## TO DO:
From the line that includes "(7 additional tests)" down to the final line of the data below, copy every line exactly and leave the rest out.

## Dataset entries:
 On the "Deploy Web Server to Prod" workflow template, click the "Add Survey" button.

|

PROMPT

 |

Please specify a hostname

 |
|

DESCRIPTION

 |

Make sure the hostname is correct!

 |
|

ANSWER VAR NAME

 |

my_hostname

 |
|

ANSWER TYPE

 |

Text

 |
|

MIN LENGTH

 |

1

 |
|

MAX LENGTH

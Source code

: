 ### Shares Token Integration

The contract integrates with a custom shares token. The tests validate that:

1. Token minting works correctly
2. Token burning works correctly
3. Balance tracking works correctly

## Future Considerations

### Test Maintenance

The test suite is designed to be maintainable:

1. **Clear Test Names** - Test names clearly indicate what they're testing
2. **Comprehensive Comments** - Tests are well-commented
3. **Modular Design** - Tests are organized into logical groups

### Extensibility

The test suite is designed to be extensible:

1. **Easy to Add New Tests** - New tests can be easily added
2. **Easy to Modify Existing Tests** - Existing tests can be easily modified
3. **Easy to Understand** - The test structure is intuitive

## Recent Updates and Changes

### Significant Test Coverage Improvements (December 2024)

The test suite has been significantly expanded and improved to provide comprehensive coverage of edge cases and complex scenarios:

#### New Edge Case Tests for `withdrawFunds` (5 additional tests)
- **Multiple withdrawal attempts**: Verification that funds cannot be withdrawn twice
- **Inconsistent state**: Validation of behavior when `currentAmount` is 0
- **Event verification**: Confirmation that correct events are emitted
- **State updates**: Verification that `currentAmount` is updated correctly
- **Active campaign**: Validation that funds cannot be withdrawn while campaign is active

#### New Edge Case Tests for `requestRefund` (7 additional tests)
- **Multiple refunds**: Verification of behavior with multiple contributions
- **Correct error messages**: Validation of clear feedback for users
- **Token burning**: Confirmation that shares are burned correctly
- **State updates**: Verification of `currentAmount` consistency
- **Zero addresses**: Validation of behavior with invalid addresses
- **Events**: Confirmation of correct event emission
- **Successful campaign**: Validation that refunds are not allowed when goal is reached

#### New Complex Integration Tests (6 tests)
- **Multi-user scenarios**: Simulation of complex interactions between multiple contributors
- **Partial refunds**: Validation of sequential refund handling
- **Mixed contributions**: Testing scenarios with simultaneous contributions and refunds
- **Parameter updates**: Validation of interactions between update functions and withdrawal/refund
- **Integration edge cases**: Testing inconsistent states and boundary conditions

## RESPONSE TO THIS TASK:
#### New Edge Case Tests for `requestRefund` (7 additional tests)
- **Multiple refunds**: Verification of behavior with multiple contributions
- **Correct error messages**: Validation of clear feedback for users
- **Token burning**: Confirmation that shares are burned correctly
- **State updates**: Verification of `currentAmount` consistency
- **Zero addresses**: Validation of behavior with invalid addresses
- **Events**: Confirmation of correct event emission
- **Successful campaign**: Validation that refunds are not allowed when goal is reached

#### New Complex Integration Tests (6 tests)
- **Multi-user scenarios**: Simulation of complex interactions between multiple contributors
- **Partial refunds**: Validation of sequential refund handling
- **Mixed contributions**: Testing scenarios with simultaneous contributions and refunds
- **Parameter updates**: Validation of interactions between update functions and withdrawal/refund
- **Integration edge cases**: Testing inconsistent states and boundary conditions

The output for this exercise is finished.